▶ **Directions for this task**: Please transcribe the listing below in full and word for word, without its pictures.

Supplied material Block Start

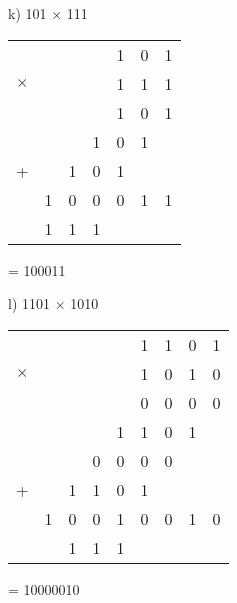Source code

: \begin{figure}[H]
    \begin{minipage}[t]{0.45\textwidth}
        k) 101 $\times$ 111
        \begin{table}[H]
            \centering
            \begin{tabularx}{0.6\linewidth}{rXXXXXX}
                &  &  &  & 1 & 0 & 1\\
                $\times$ &  &  &  &1 & 1 & 1 \\
                \cline{5-7}
                &  &  &  & 1 & 0 & 1\\
                &  &  & 1 & 0 & 1 &  \\
                +&  & 1 & 0 & 1 &  &  \\
                \cline{2-7}
                & 1 & 0 & 0 & 0 & 1 & 1\\
                \cline{2-7}
                & 1 & 1 & 1 &  &  & \\
            \end{tabularx}
        \end{table}
        = 100011
    \end{minipage}\hfill
    \begin{minipage}[t]{0.45\textwidth}
        l) 1101 $\times$ 1010
        \begin{table}[H]
            \centering
            \begin{tabularx}{0.8\linewidth}{rXXXXXXXX}
                &  &  &  & & 1 & 1 & 0 & 1\\
                $\times$ &  &  &  & & 1 & 0 & 1 &0 \\
                \cline{6-9}
                &  &  &  &  & 0 & 0 & 0 & 0 \\
                &  &  &  & 1 & 1 & 0 & 1 & \\
                &  &  & 0 & 0 & 0 & 0 &  & \\
                + &  & 1 & 1 & 0 & 1 &  &  & \\
                \cline{2-9}
                & 1 & 0 & 0 & 1 & 0 & 0 & 1 &0 \\
                \cline{2-9}
                &  & 1 & 1 & 1 &  &  &  & \\
            \end{tabularx}
        \end{table} 
        = 10000010
    \end{minipage}\hfill
\end{figure}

Supplied material Block End

▶ **Worked solution**:
Source code

: \begin{figure}[H]
    \begin{minipage}[t]{0.45\textwidth}
        k) 101 $\times$ 111
        \begin{table}[H]
            \centering
            \begin{tabularx}{0.6\linewidth}{rXXXXXX}
                &  &  &  & 1 & 0 & 1\\
                $\times$ &  &  &  &1 & 1 & 1 \\
                \cline{5-7}
                &  &  &  & 1 & 0 & 1\\
                &  &  & 1 & 0 & 1 &  \\
                +&  & 1 & 0 & 1 &  &  \\
                \cline{2-7}
                & 1 & 0 & 0 & 0 & 1 & 1\\
                \cline{2-7}
                & 1 & 1 & 1 &  &  & \\
            \end{tabularx}
        \end{table}
        = 100011
    \end{minipage}\hfill
    \begin{minipage}[t]{0.45\textwidth}
        l) 1101 $\times$ 1010
        \begin{table}[H]
            \centering
            \begin{tabularx}{0.8\linewidth}{rXXXXXXXX}
                &  &  &  & & 1 & 1 & 0 & 1\\
                $\times$ &  &  &  & & 1 & 0 & 1 &0 \\
                \cline{6-9}
                &  &  &  &  & 0 & 0 & 0 & 0 \\
                &  &  &  & 1 & 1 & 0 & 1 & \\
                &  &  & 0 & 0 & 0 & 0 &  & \\
                + &  & 1 & 1 & 0 & 1 &  &  & \\
                \cline{2-9}
                & 1 & 0 & 0 & 1 & 0 & 0 & 1 &0 \\
                \cline{2-9}
                &  & 1 & 1 & 1 &  &  &  & \\
            \end{tabularx}
        \end{table} 
        = 10000010
    \end{minipage}\hfill
\end{figure}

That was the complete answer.